In the Second World War Prime Minister Mackenzie King took a cautious approach to conscription. The defeat of France in June 1940 prompted the National Resources Mobilization Act (NRMA), which brought in conscription for home defence only. Approximately 60,000 men entered the military under the NRMA banner. Canadians commonly referred to these conscripts as “zombies”, the soulless living dead who refused to volunteer for overseas service. The Canadian Army took heavy casualties on D-Day and in the Battle of Normandy. In response, the government invoked Bill 80, which gave them the power to conscript for overseas service. Only 12,908 conscripts went abroad, and just 2,463 reached the front lines near the end of the war with Nazi Germany.
1st Canadian Parachute Battalion After Normandy
Merv Loucks did not serve in Normandy. Although he trained and prepared extensively for the operation, Merv was held back as a reinforcement on D-Day. Later in Normandy, when the 1st Canadian Parachute Battalion required replacements for its depleted ranks, they received men from a standard infantry pool. Higher authorities withheld Canadian parachute reinforcements in the United Kingdom for a future airborne drop.

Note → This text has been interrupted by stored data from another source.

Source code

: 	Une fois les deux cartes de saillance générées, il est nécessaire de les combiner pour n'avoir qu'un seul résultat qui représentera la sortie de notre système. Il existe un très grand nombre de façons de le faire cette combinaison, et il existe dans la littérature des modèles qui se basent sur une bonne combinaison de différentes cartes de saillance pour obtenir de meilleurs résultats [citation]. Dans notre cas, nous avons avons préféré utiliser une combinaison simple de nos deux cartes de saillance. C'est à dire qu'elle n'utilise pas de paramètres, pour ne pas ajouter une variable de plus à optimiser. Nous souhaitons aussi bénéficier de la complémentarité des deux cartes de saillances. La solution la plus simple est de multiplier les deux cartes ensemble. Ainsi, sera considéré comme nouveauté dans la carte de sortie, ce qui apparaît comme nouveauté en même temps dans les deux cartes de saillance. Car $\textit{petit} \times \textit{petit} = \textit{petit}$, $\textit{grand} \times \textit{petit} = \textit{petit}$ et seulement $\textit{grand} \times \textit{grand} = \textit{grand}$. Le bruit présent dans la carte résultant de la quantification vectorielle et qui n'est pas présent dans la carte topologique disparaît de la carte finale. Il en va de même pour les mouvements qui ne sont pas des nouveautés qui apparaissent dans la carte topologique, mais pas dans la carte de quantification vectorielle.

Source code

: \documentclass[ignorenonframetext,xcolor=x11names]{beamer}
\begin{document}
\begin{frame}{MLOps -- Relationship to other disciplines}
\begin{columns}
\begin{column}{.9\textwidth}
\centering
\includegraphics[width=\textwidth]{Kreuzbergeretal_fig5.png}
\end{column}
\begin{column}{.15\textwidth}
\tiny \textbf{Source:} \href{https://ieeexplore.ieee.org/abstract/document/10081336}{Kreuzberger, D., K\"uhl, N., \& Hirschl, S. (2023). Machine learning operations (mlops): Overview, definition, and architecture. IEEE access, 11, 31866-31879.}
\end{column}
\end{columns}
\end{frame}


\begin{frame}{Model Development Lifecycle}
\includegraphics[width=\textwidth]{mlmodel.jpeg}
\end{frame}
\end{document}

Merv’s first combat experience came during the Battle of the Bulge, a German offensive through Belgium and Luxembourg in December 1944 and January 1945. In early 1945, the 1st Canadian Parachute Battalion held positions near Roermond, Netherlands, on the Maas River. On 24 March 1945, the battalion made its second and final combat jump of the war. The Canadians joined 16,000 British and American paratroopers in Operation Varsity to support the Allied offensive across the Rhine River into northern Germany. After this success, the battalion advanced further into Germany than any other Canadian Army unit, making it to Wismar on the Baltic Sea by 2 May 1945.
Newsreels
Canada Jumps
Men of the 1st Canadian Parachute Battalion undergo stiff obstacle course training, practice indoor jumps; prepare for the real thing. Shots of them boarding aircraft and jumping. Various shots of them floating down and landing as others watch. Shots of the new paratroops getting their wings.
Rhine Crossing
Soldiers of The Highland Light Infantry move equipment across the Rhine on amphibious tanks; the 1st Canadian Parachute Regiment fly to Germany and jump, joining U.S. and British forces; a medic at work;
planes land in the field; fighting; dead Germans and prisoners; the Royal Scots and the paratroopers greet one another.
Corporal Fred Topham ,V.C.
In Toronto, Corporal Fred Topham is honoured as World War One veteran Captain O’Leary gives him the ribbon from his own Victoria Cross, presented as a token until Topham receives his own medal; interview with Topham. Topham won the Victoria Cross for bravery in action with the 1st Canadian Parachute Battalion on March 24, 1945.